先日あるところで、妖精が人間の子どもをさらう物語は、自然界が人間の力を求めていることの表現だという話を聞いた。
チェンジリング(取り替え子)の話はケルト文化圏に多い。
典型的な話は、妖精が人間の赤ん坊をさらい、代わりにしわくちゃで醜い妖精の子どもを置いていき、その子は間もなく萎びて死んでしまう...というパターンだ。
置いて行かれたのは妖精の子どもではなく、年老いた妖精だという説もある。チェンジリングをうまく追い払うことができると、ゆりかごにはほんとうの子どもが戻ってきている。
妖精は自分たちの血統を良くするために、美しく健康な人間の子どもを欲しがるのだそうだ。
シュタイナーの妖精論では、人間が世界の事物をただ見るだけではなく、理念・概念・美の感情などによって精神化するとき、精霊たちを救済し解放することになる、と語られている。
それは物語の世界とは異なるが、その背景にあったものだ。
自然界の背後の霊的存在を知覚する霊眼が、しだいに朦朧とした残照のようになった時代が中世だという。
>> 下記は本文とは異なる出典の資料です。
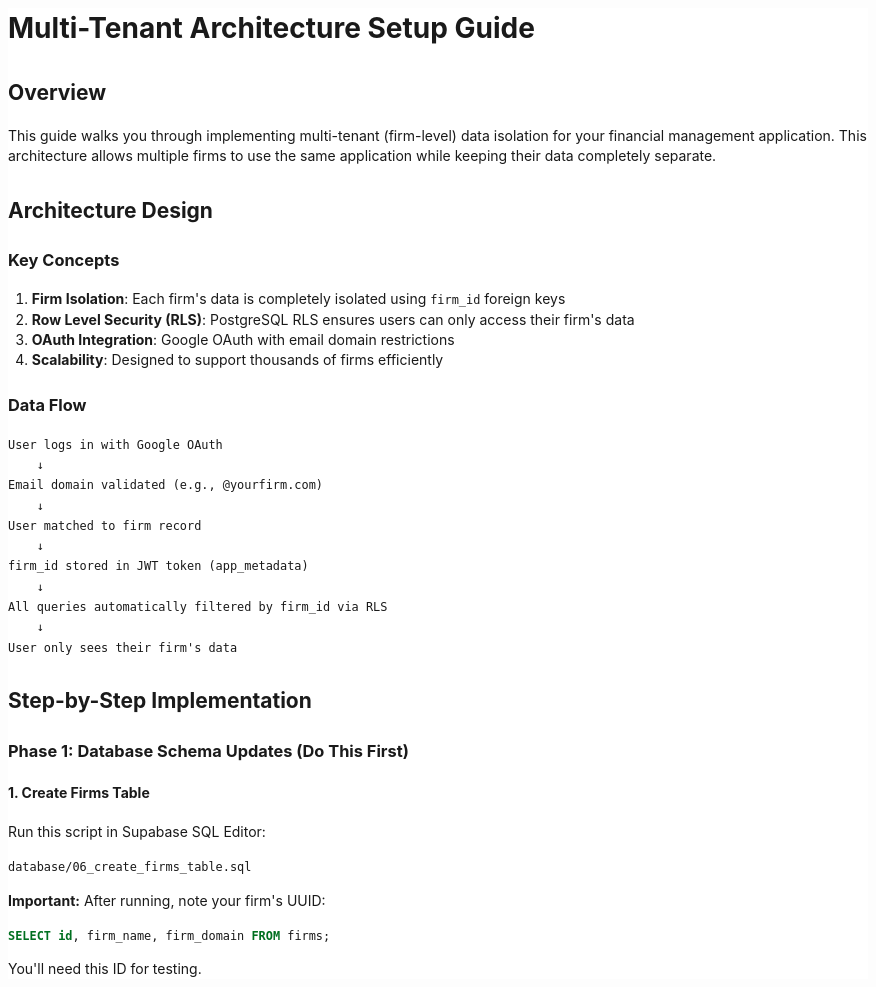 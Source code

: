 # Multi-Tenant Architecture Setup Guide

## Overview

This guide walks you through implementing multi-tenant (firm-level) data isolation for your financial management application. This architecture allows multiple firms to use the same application while keeping their data completely separate.

## Architecture Design

### Key Concepts

1. **Firm Isolation**: Each firm's data is completely isolated using `firm_id` foreign keys
2. **Row Level Security (RLS)**: PostgreSQL RLS ensures users can only access their firm's data
3. **OAuth Integration**: Google OAuth with email domain restrictions
4. **Scalability**: Designed to support thousands of firms efficiently

### Data Flow

```
User logs in with Google OAuth
    ↓
Email domain validated (e.g., @yourfirm.com)
    ↓
User matched to firm record
    ↓
firm_id stored in JWT token (app_metadata)
    ↓
All queries automatically filtered by firm_id via RLS
    ↓
User only sees their firm's data
```

## Step-by-Step Implementation

### Phase 1: Database Schema Updates (Do This First)

#### 1. Create Firms Table

Run this script in Supabase SQL Editor:

```bash
database/06_create_firms_table.sql
```

**Important:** After running, note your firm's UUID:
```sql
SELECT id, firm_name, firm_domain FROM firms;
```

You'll need this ID for testing.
その残照が、伝承物語のかたちを取っていったのだろう。
人間は自然界に属していて、そこでの役割を持っている。
人間が介入しない、いわゆる“手つかずの自然”のままにしておくのよい考える人もいるが、やはり自然界は人間の手と意識、何より霊性を必要としている。
自然界を、自分自身と切り離された単なる物質資源としてしか見なくなった人間は、救われない妖精たちによって魔法をかけられてしまったチェンジリングのように見える。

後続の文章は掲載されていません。